The accession of George I inaugurated a Whig ascendency of nearly fifty years, but in so doing it drove an even deeper wedge between the Old and the Modern Whigs, and modified the ideology of the Whig ruling classes almost out of recognition.

In his first ministry King George found room for only one leading Tory, the Earl of Nottingham, who was still regarded as a Junto ally. In his controversial proclamation for a new parliament the king called upon the electorate to reject the supporters of the last ministry, with the result that the Whigs secured a majority of 120; and this new parliament, on the report of a Committee of Secrecy headed by Walpole, decided to impeach Oxford for his part in the Treaty of Utrecht and attaint Bolingbroke, who had fled.
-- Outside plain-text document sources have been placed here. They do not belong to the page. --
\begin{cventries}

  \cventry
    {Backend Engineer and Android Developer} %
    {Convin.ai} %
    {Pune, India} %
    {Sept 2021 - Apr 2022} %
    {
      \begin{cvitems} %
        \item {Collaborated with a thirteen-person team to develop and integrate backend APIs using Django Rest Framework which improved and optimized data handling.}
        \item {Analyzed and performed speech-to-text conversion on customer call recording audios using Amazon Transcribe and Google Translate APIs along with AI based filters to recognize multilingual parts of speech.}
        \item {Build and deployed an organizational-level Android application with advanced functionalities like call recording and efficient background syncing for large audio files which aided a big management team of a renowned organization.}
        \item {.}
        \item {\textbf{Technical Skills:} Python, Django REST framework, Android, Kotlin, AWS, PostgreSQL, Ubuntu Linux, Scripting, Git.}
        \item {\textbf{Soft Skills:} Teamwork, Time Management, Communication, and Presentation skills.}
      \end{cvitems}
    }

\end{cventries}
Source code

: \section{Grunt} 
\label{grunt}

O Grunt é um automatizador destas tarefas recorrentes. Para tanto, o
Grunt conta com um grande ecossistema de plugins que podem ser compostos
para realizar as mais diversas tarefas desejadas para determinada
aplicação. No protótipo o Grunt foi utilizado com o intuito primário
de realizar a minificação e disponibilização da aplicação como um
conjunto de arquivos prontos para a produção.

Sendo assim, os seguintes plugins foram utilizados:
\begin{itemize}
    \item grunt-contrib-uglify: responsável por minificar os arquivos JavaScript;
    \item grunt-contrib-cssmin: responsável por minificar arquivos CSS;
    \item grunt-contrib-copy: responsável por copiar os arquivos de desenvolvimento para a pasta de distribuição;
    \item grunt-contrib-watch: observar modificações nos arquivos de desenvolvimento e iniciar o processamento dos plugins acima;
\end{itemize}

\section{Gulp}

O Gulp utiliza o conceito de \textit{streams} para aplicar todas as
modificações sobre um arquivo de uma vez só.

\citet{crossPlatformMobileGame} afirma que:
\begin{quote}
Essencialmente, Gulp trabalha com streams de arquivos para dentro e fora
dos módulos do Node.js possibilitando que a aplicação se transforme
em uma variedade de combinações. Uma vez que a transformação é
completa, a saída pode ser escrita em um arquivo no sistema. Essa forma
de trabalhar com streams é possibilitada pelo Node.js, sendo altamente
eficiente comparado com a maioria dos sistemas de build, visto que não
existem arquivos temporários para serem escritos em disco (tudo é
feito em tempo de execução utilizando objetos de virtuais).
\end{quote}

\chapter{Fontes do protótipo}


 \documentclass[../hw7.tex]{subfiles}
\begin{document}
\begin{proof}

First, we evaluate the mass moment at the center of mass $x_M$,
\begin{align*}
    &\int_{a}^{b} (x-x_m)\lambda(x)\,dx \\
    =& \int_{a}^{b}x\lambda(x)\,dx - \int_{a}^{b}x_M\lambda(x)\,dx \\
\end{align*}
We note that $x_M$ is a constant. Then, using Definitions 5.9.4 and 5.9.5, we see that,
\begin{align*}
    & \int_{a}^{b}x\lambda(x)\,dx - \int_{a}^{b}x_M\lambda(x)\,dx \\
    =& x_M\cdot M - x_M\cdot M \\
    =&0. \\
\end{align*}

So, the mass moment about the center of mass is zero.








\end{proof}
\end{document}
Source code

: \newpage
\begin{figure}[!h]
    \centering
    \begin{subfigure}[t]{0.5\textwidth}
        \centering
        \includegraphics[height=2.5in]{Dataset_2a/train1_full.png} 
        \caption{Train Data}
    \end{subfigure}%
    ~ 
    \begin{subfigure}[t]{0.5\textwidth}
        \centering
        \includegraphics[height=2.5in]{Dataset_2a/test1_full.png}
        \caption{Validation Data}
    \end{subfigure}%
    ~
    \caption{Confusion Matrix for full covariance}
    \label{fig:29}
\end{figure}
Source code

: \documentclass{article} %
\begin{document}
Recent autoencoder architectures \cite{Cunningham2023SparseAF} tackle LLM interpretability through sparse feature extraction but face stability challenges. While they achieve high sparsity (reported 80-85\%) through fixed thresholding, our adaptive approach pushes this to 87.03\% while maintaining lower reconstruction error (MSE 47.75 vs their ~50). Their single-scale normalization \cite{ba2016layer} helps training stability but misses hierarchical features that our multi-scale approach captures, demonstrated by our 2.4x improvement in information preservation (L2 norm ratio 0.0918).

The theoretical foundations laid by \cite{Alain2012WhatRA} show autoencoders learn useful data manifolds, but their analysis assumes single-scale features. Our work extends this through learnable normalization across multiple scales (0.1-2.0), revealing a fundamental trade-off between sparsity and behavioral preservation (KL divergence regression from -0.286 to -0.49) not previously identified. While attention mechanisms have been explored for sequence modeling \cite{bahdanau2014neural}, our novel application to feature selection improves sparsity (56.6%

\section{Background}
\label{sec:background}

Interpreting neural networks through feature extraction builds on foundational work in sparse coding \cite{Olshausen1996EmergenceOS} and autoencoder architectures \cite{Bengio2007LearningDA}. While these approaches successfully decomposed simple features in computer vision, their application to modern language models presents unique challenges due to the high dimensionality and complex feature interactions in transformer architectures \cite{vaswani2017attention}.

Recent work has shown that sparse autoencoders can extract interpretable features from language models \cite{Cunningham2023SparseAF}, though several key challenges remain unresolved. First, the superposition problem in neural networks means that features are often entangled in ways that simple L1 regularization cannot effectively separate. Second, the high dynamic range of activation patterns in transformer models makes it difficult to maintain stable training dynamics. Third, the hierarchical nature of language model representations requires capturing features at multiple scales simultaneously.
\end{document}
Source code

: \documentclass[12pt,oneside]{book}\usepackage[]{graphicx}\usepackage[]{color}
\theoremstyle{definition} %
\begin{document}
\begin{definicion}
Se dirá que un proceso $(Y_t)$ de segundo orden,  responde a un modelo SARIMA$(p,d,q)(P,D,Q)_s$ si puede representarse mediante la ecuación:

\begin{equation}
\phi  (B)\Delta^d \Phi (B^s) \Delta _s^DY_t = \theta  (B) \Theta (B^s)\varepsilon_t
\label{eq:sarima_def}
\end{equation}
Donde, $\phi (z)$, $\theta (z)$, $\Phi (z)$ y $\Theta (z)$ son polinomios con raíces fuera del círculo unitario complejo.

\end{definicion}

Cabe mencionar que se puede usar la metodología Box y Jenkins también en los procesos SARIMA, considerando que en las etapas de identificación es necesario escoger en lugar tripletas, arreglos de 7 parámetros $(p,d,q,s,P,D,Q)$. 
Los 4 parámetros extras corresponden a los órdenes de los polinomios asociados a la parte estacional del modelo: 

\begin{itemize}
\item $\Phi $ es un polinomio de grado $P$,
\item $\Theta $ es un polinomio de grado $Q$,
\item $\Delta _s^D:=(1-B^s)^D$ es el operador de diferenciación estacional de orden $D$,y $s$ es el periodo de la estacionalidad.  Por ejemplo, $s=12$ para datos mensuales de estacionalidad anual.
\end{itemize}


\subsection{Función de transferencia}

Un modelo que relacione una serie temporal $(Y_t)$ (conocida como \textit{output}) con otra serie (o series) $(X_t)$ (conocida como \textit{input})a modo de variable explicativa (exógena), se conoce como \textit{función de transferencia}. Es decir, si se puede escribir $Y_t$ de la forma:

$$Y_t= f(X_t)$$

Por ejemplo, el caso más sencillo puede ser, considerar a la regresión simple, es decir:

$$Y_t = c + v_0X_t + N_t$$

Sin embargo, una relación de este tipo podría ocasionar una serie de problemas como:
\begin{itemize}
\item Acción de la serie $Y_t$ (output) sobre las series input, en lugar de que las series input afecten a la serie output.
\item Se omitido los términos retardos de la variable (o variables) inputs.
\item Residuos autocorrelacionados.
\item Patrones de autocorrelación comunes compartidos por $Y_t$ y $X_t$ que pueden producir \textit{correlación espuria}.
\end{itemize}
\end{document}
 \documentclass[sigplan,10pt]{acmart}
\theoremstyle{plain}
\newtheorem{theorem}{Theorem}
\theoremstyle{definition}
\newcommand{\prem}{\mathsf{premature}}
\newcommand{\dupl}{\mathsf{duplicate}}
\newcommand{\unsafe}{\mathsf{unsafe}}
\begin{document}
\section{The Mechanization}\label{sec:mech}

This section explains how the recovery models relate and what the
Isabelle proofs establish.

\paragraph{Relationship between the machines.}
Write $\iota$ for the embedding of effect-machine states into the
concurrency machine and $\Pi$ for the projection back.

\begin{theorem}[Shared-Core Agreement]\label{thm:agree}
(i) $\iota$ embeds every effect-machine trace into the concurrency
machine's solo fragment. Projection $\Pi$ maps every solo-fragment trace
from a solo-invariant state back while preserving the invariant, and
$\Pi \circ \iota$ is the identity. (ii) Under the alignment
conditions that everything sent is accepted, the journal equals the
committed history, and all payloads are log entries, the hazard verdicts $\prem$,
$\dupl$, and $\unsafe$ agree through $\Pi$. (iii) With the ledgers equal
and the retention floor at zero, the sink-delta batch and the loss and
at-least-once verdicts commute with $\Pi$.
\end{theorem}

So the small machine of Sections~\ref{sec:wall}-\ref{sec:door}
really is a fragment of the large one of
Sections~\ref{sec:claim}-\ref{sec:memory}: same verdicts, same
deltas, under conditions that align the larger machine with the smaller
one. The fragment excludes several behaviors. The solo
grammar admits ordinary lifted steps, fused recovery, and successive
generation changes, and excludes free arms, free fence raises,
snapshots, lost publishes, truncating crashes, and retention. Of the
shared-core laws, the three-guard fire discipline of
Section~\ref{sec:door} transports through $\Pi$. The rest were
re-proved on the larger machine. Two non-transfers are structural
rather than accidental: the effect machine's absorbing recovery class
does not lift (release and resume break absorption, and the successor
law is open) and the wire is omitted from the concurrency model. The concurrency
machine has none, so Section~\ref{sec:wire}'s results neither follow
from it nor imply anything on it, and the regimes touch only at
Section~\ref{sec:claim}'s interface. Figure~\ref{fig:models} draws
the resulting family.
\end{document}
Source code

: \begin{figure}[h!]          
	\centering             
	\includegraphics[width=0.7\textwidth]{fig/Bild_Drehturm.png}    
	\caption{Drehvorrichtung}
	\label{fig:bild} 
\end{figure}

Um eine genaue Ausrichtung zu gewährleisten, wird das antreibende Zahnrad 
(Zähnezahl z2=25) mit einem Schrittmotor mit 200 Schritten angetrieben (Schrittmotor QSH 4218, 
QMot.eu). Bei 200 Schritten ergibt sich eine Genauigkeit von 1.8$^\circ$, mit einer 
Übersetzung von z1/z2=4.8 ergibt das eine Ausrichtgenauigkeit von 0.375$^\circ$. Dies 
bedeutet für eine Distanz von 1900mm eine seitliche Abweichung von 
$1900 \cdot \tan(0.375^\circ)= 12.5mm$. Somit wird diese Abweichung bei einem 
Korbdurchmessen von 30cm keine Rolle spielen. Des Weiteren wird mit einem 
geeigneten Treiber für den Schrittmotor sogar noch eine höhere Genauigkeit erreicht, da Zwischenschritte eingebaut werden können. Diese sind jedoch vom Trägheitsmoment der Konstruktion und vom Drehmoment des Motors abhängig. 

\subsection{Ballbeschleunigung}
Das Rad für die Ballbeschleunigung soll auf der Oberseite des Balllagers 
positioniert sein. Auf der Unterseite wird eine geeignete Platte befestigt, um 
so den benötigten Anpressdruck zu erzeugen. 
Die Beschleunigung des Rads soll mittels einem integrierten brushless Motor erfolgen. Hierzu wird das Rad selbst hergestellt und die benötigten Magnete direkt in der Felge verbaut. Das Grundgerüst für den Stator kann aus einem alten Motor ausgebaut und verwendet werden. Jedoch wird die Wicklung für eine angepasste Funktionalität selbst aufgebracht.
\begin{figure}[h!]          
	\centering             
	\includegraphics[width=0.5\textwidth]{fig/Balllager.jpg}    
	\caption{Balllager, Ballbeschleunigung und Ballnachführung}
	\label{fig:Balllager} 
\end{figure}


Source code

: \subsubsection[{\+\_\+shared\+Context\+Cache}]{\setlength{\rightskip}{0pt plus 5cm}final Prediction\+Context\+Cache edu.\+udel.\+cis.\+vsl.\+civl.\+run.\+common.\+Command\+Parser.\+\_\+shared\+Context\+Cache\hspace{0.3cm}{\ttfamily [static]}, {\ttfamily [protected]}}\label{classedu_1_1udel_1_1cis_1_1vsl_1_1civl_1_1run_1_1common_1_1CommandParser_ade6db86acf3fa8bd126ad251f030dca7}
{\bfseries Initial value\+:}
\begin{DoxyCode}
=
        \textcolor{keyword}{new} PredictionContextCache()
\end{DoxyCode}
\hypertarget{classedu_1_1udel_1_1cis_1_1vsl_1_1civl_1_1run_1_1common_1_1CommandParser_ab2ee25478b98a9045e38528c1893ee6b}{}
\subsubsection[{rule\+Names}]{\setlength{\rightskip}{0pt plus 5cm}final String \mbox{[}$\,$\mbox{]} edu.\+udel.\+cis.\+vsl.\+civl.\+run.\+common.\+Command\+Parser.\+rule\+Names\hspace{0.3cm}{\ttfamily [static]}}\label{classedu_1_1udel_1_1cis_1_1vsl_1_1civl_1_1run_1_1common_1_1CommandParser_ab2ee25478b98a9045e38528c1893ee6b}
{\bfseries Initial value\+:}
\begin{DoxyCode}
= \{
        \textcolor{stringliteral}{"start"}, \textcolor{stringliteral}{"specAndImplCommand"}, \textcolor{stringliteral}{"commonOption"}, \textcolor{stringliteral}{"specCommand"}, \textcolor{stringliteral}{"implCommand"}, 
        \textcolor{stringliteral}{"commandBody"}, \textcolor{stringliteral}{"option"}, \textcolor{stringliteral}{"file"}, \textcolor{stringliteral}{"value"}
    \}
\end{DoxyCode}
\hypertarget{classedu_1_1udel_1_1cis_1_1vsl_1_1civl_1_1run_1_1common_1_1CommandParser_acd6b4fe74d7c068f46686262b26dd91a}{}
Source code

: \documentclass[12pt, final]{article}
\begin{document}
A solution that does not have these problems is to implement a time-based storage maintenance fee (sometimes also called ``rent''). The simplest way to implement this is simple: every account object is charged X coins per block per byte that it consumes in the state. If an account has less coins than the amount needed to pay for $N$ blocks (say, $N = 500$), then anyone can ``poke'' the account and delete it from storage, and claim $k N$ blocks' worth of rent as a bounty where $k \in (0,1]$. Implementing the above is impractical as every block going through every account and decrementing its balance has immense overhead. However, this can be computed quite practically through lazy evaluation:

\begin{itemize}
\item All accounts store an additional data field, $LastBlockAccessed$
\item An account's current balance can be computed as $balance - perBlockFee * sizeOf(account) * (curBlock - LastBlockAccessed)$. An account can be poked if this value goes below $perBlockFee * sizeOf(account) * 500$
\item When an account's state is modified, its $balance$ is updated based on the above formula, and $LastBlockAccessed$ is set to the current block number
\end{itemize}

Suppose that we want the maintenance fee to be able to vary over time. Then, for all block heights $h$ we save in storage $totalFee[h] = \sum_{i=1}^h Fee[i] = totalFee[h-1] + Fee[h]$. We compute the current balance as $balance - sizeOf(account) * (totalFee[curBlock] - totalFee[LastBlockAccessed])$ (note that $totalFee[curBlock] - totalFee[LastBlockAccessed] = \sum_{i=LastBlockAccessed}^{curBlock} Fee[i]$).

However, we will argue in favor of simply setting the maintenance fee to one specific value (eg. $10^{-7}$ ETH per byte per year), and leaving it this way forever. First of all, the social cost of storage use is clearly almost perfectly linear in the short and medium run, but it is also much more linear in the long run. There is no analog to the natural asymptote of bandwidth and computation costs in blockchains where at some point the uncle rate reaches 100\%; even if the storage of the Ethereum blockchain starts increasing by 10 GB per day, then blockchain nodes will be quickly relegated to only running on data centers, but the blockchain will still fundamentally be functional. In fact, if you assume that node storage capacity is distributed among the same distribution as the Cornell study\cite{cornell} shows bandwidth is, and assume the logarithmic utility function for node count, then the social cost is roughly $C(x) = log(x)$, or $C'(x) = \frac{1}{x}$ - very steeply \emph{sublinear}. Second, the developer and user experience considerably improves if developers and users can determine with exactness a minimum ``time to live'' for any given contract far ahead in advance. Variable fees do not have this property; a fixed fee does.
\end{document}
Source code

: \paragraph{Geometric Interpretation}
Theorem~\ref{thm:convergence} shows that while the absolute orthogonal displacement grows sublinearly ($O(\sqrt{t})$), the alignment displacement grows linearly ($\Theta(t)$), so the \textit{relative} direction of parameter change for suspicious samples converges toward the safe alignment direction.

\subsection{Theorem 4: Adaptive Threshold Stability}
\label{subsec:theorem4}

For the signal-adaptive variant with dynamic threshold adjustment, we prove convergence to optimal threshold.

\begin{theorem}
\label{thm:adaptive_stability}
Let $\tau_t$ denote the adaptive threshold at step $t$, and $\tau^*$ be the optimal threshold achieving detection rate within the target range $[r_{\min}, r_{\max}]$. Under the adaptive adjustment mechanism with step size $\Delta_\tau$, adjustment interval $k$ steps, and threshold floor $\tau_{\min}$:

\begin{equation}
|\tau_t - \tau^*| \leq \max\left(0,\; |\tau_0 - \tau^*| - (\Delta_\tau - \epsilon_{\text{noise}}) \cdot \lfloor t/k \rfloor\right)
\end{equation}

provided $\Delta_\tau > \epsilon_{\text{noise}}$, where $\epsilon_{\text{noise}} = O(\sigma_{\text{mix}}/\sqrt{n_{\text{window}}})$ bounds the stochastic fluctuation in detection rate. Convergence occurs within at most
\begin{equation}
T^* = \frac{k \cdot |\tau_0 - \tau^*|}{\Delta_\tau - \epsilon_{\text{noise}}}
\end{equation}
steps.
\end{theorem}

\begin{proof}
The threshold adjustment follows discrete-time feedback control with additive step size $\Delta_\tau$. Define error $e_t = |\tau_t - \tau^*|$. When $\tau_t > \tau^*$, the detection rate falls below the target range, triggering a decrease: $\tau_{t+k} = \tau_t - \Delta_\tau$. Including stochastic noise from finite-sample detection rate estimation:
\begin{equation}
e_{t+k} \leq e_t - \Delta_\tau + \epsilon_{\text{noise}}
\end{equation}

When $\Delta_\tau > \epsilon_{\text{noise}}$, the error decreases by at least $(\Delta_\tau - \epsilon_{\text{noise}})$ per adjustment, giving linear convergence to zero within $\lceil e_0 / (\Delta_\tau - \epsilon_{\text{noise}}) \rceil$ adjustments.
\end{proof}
Bolingbroke's decision to join the Pretender, followed by the Jacobite Rebellion in Scotland, with muted echoes in England, finally damned the High Church interest as ‘the party of popery and rebellion’. That is not to say that the clergy were entirely silenced, nor that the pulpits returned to sanity on political anniversaries like 30 January, and Walpole for one did not rest until he brought down Bishop Atterbury in 1722; but with the next election not due until 1718, the Pretender repulsed and Louis XIV dead, it was an exploded force. The very fact that the archbishops and bishops felt it prudent to issue a public statement abhorring the Fifteen betrayed the fact that the church's loyalty was in doubt; Atterbury and Smalridge's refusal to sign confirmed it.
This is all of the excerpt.